Work to be completed:
Each entry below must be written out exactly, with pictures left out.

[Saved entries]
━━━━━━
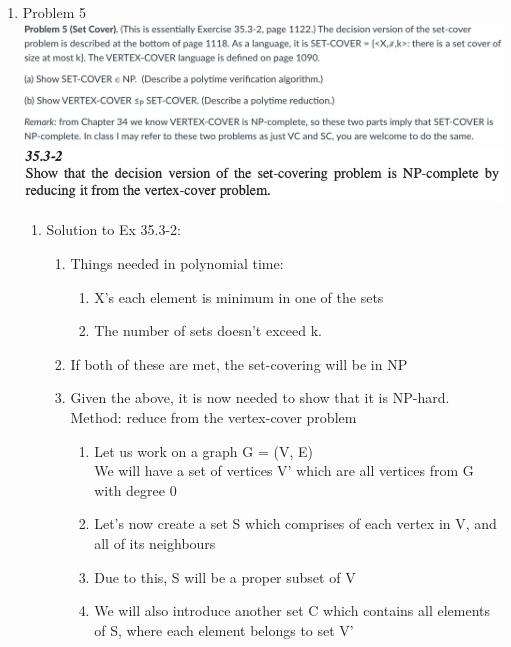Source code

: \documentclass[11pt]{article}
\begin{document}
\begin{enumerate}
\begin{enumerate}
\begin{enumerate}
            
        \end{enumerate}
    \end{enumerate}

\pagebreak
\item Problem 5\\
\includegraphics[scale=0.55]{HW5_Q5_1.png}\\
\includegraphics[scale=1]{HW5_Q5_2.png}
    \begin{enumerate}
        \item Solution to Ex 35.3-2:
        \begin{enumerate}
            \item Things needed in polynomial time:
        \begin{enumerate}
            \item X's each element is minimum in one of the sets
            \item The number of sets doesn’t exceed k.
        \end{enumerate}
        \item If both of these are met, the set-covering will be in NP
        \item Given the above, it is now needed to show that it is NP-hard. \\Method: reduce from the vertex-cover problem
        \begin{enumerate}
            \item Let us work on a graph G = (V, E)\\
            We will have a set of vertices V' which are all vertices from G with degree 0
            \item Let's now create a set S which comprises of each vertex in V, and all of its neighbours
            \item Due to this, S will be a proper subset of V
            \item We will also introduce another set C which contains all elements of S, where each element belongs to set V'

\end{enumerate}
\end{enumerate}
\end{enumerate}
\end{enumerate}
\end{document}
━━━━━━
Task solution:
Source code

: \documentclass[11pt]{article}
\begin{document}
\begin{enumerate}
\begin{enumerate}
\begin{enumerate}
            
        \end{enumerate}
    \end{enumerate}

\pagebreak
\item Problem 5\\
\includegraphics[scale=0.55]{HW5_Q5_1.png}\\
\includegraphics[scale=1]{HW5_Q5_2.png}
    \begin{enumerate}
        \item Solution to Ex 35.3-2:
        \begin{enumerate}
            \item Things needed in polynomial time:
        \begin{enumerate}
            \item X's each element is minimum in one of the sets
            \item The number of sets doesn’t exceed k.
        \end{enumerate}
        \item If both of these are met, the set-covering will be in NP
        \item Given the above, it is now needed to show that it is NP-hard. \\Method: reduce from the vertex-cover problem
        \begin{enumerate}
            \item Let us work on a graph G = (V, E)\\
            We will have a set of vertices V' which are all vertices from G with degree 0
            \item Let's now create a set S which comprises of each vertex in V, and all of its neighbours
            \item Due to this, S will be a proper subset of V
            \item We will also introduce another set C which contains all elements of S, where each element belongs to set V'

\end{enumerate}
\end{enumerate}
\end{enumerate}
\end{enumerate}
\end{document}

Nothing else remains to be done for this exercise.